On the Fourth of July, Brigid Delaney, a senior writer for The Guardian Australia, admitted that she stopped going to the gym in 2016. As a result, her muscles atrophied and she became weak. Who’s to blame for her actions? Why, President Donald Trump, of course.
“It was 9 November 2016 and my thinking about fitness changed almost overnight. In tune with the times, it became more Trump, less Obama,” Delaney wrote. “In the spirit of the Donald, I drank more bottles of Diet Coke and ate more McDonald’s. I dropped the gym – embracing Trump’s belief that we are given a certain amount of energy and if we use it then we are depleting a finite resource.”
Oh, come on. This isn’t Trump-thinking, this is laziness masquerading as political commentary. Like so many other liberals, Delaney became depressed when Trump won the election in 2016, and she used this depression as an excuse to become weak.
Her depression came through in her article. Before the 2016 election, Delaney had made a bet of sorts with the owner of her gym. If the Republican won, she would have to pull 70 kg on a “sled.” If Hillary Clinton won, the gym owner would pull his personal best. In a feat of strength, she pulled the sled.
“Yeah, I could pull a pretend sled. But how was that going to help me when the world had been destroyed by nuclear weapons or climate change?” Delaney asked.
So the journalist justified giving up the gym, which she “associated … now with Donald Trump.”
But Delaney didn’t just associate the gym with Donald Trump’s victory. She associated her own laziness with Donald Trump’s lifestyle.
The journalist quoted the book “Trump Revealed,” in which Michael Kranish noted that “Trump believed the human body was like a battery, with a finite amount of energy, which exercise only depleted. So he didn’t work out. When he learned that John O’Donnell, one of his top casino executives, was training for an Ironman triathlon, he admonished him, ‘You are going to die young because of this.'”
“I didn’t want to die young, so I didn’t go to the gym,” Delaney confessed. Uh huh… Sure.
The Guardian writer explained her laziness as an effort to follow in the footsteps of her new global overlord. She quoted Trump’s interview with Reuters (from January of this year, by the way), laying out his exercise routine. “I get exercise. I mean I walk, I this, I that. I run over to a building next door. I get more exercise than people think,” the president had explained.
So Delaney took up the charge. “I walked. I this. I that. Months passed. Then a year. Trump was going to be in power for another 1,000 years. Or at least that’s what it felt like. Could I really avoid the gym for the entirety of his presidency?”
Her muscles atrophied. What a surprise! “I missed being strong enough to open jars and carry groceries,” the senior writer confided. She tried to hide her weakness, but she couldn’t. “You are either strong or you are weak. And I was weak.”

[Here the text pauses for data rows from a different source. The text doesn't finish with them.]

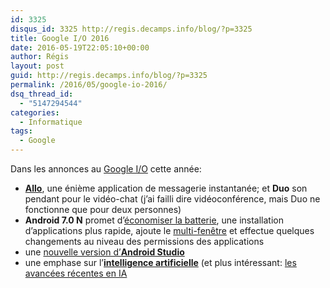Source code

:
 ```yaml
---
id: 3325
disqus_id: 3325 http://regis.decamps.info/blog/?p=3325
title: Google I/O 2016
date: 2016-05-19T22:05:10+00:00
author: Régis
layout: post
guid: http://regis.decamps.info/blog/?p=3325
permalink: /2016/05/google-io-2016/
dsq_thread_id:
  - "5147294544"
categories:
  - Informatique
tags:
  - Google
---
```

Dans les annonces au [Google I/O](https://www.youtube.com/playlist?list=PLOU2XLYxmsILe6_eGvDN3GyiodoV3qNSC) cette année:

  * [**Allo**](https://www.youtube.com/watch?v=862r3XS2YB0&index=1&list=PLOU2XLYxmsILe6_eGvDN3GyiodoV3qNSC#t=31m15), une énième application de messagerie instantanée; et **Duo** son pendant pour le vidéo-chat (j’ai failli dire vidéoconférence, mais Duo ne fonctionne que pour deux personnes)
  * **Android 7.0 N** promet d’[économiser la batterie](https://www.youtube.com/watch?v=VC2Hlb22mZM&index=27&list=PLOU2XLYxmsILe6_eGvDN3GyiodoV3qNSC), une installation d’applications plus rapide, ajoute le [multi-fenêtre](https://www.youtube.com/watch?v=yEEy_48hoXI&index=23&list=PLOU2XLYxmsILe6_eGvDN3GyiodoV3qNSC) et effectue quelques changements au niveau des permissions des applications
  * une [nouvelle version d’**Android Studio**](https://www.youtube.com/watch?v=csaXml4xtN8&list=PLOU2XLYxmsILe6_eGvDN3GyiodoV3qNSC&index=49)
  * une emphase sur l’[**intelligence artificielle**](https://www.youtube.com/watch?v=Rnm83GqgqPE&index=102&list=PLOU2XLYxmsILe6_eGvDN3GyiodoV3qNSC) (et plus intéressant: [les avancées récentes en IA](https://www.youtube.com/watch?v=sphFCJE1HkI&list=PLOU2XLYxmsILe6_eGvDN3GyiodoV3qNSC&index=181)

If you stop working out, you will get weak, no matter your excuse. By her own account, Delaney stopped working out in 2016 — long before Trump explained his “I this, I that” workout regimen. This is nothing more than a pitiful complaint, echoing Barbara Streisand — who blamed the president when she started gaining weight last year.
Note to all liberals who felt like their world exploded on November 8, 2016: No matter who is president, the rules of physics and biology still apply to you. You still need to take responsibility for your actions, and Trump is no excuse to stop working out, eat comfort food all day, or just give up on life. If you do this and blame Trump for the consequences, you are making a fool of yourself.
Oh, and when you say that “Trump derangement syndrome” doesn’t exist, we reserve the right to laugh at you.